──────── Dataset ────────
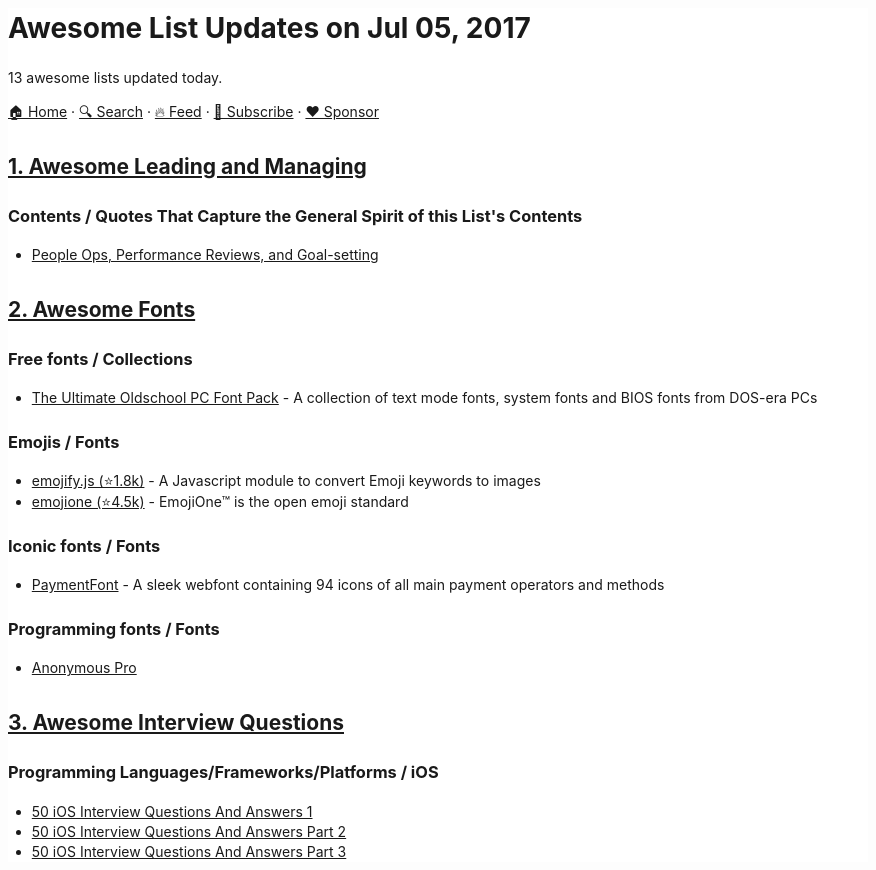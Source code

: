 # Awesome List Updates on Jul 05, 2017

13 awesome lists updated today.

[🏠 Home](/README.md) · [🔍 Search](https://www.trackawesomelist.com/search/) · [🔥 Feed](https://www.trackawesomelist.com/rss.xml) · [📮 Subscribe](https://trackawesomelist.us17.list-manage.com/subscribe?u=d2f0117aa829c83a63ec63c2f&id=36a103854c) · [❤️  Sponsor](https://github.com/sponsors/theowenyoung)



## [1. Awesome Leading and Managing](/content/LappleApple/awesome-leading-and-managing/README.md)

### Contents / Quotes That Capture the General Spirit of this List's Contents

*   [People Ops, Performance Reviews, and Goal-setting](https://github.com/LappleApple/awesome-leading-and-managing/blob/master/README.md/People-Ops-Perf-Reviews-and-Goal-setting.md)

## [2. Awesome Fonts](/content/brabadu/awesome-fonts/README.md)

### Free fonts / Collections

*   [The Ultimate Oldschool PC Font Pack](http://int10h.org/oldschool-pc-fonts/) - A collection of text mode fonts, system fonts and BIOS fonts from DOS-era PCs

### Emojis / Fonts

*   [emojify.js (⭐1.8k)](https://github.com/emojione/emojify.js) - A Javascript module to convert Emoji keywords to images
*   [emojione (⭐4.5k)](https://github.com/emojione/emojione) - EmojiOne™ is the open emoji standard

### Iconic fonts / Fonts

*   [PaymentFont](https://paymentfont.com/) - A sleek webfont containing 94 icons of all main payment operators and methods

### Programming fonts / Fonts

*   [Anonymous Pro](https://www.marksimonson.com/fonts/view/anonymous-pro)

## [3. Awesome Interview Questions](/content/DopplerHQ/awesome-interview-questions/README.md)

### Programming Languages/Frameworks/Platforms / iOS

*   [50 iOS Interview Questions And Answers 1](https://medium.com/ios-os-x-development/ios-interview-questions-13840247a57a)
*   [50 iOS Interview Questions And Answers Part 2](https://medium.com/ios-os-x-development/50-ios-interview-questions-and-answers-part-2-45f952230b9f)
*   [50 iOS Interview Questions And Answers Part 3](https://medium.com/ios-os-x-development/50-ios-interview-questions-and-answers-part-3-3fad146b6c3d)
────────
──────── Dataset ────────
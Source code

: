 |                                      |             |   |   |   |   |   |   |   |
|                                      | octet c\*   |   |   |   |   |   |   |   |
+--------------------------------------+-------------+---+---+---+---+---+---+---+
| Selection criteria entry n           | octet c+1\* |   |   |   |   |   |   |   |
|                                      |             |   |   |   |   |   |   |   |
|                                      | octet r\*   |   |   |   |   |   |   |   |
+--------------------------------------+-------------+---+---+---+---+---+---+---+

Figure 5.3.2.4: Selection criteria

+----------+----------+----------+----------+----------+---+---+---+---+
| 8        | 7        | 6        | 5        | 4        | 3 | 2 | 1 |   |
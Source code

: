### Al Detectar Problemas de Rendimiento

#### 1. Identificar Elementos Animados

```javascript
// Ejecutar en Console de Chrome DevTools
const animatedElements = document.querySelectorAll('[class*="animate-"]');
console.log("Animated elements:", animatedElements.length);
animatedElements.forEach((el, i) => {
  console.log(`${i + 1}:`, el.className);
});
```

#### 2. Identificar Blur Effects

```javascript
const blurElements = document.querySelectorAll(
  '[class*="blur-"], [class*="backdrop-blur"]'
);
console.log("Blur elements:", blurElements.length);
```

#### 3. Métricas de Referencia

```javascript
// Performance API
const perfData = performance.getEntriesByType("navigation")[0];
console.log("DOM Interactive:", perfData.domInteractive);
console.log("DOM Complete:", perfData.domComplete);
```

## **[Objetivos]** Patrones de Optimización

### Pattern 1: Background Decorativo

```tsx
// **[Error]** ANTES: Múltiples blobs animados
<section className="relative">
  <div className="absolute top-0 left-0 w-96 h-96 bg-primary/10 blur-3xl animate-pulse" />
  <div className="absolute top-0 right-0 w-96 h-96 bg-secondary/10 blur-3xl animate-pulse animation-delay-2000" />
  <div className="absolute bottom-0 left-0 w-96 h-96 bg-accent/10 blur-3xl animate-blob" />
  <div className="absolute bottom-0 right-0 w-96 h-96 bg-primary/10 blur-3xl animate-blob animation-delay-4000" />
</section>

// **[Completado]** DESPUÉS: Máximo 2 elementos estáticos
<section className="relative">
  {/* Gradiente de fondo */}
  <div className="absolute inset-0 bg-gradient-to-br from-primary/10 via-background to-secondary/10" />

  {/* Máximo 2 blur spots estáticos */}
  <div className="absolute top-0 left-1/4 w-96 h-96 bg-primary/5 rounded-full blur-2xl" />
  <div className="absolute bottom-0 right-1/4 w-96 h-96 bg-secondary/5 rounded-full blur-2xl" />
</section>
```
────────
Task instructions:
From the material above, set down exactly the lines starting at the one with "## [2. Awesome" and ending at the one with "open emoji standard", end lines included.

Problem solution:
## [2. Awesome Fonts](/content/brabadu/awesome-fonts/README.md)

### Free fonts / Collections

*   [The Ultimate Oldschool PC Font Pack](http://int10h.org/oldschool-pc-fonts/) - A collection of text mode fonts, system fonts and BIOS fonts from DOS-era PCs

### Emojis / Fonts

*   [emojify.js (⭐1.8k)](https://github.com/emojione/emojify.js) - A Javascript module to convert Emoji keywords to images
*   [emojione (⭐4.5k)](https://github.com/emojione/emojione) - EmojiOne™ is the open emoji standard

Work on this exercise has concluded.